‘Cybercrime organization’ stole customer and employee data, boating giant says

Hackers were able to access data from the servers of one of the world’s largest boat sellers during an attack last month, the company confirmed.

MarineMax filed an updated report to regulators at the Securities and Exchange Commission on Monday warning that customer and employee information was stolen during the incident. The Rhysida ransomware gang took credit for the attack on March 21. 

The company initially told the SEC about a “cybersecurity incident” on March 10 but provided few details on who was behind the incident or what was accessed. In that filing, the company claimed it “does not maintain sensitive data in the information environment impacted by the incident.”

On Monday, the company revised that assessment, writing that an investigation into what was stolen revealed that a “cybercrime organization accessed a limited portion” of the IT systems associated with their retail business. 

“As of the date of this filing, our ongoing investigation has identified that this organization exfiltrated limited data from this environment that includes some customer and employee information, including personally identifiable information,” the filing said. 

“The Company intends to provide appropriate notifications to potentially affected parties and to regulatory agencies as required by federal and state law. The Company also has notified law enforcement authorities. The Company has incurred, and may continue to incur, certain expenses related to its response to this Incident. Further, the Company remains subject to risks and uncertainties as a result of the Incident.”

Despite the impact of the incident on the business and the potential ramifications of a data breach, MarineMax said the attack “has not had a material impact on the Company’s operations, and the Company is still in the process of determining whether the Incident is reasonably likely to materially impact the Company’s financial condition or results of operations.”

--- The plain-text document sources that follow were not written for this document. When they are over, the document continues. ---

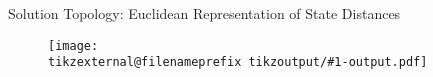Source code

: \documentclass[final, xcolor={svgnames}]{beamer}
\makeatletter
\newif\iftikzex
\newcommand*{\useexternalfile}[1]{%
		\iftikzex
			\tikzsetnextfilename{tikzoutput/#1-output}%
			\scalebox{1}{}
		\else
			\texttt{[image: \\tikzexternal@filenameprefix tikzoutput/\#1-output.pdf]}
		\fi
	}
\newlength{\sepwidth}
\newlength{\colwidth}
\newcommand{\separatorcolumn}{\begin{column}{\sepwidth}\end{column}}
\makeatother
\begin{document}
\begin{frame}[t]
\begin{columns}[t]
\begin{column}{\colwidth}
		\begin{block}{Solution Topology: Euclidean Representation of State Distances}
			\begin{figure}
				\useexternalfile{AAdashpolytope}
				\caption{}
				\label{fig:AAdashpolytope}
			\end{figure}
		\end{block}
	
	\end{column}
	
	\separatorcolumn
\end{columns}
\end{frame}
\end{document}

MarineMax reported its highest revenues ever in 2023 of $2.39 billion.

The Rhysida ransomware gang has continued to draw headlines even as rival ransomware operations falter due to law enforcement scrutiny. 

The group attacked a string of governments last year — Kuwait, Portugal, Dominican Republic — as well as the British Library, one of the largest hospital networks in the U.S. and a children’s hospital. A global philanthropic organization run by Christian churches said the group attempted to extort them on the day after Christmas.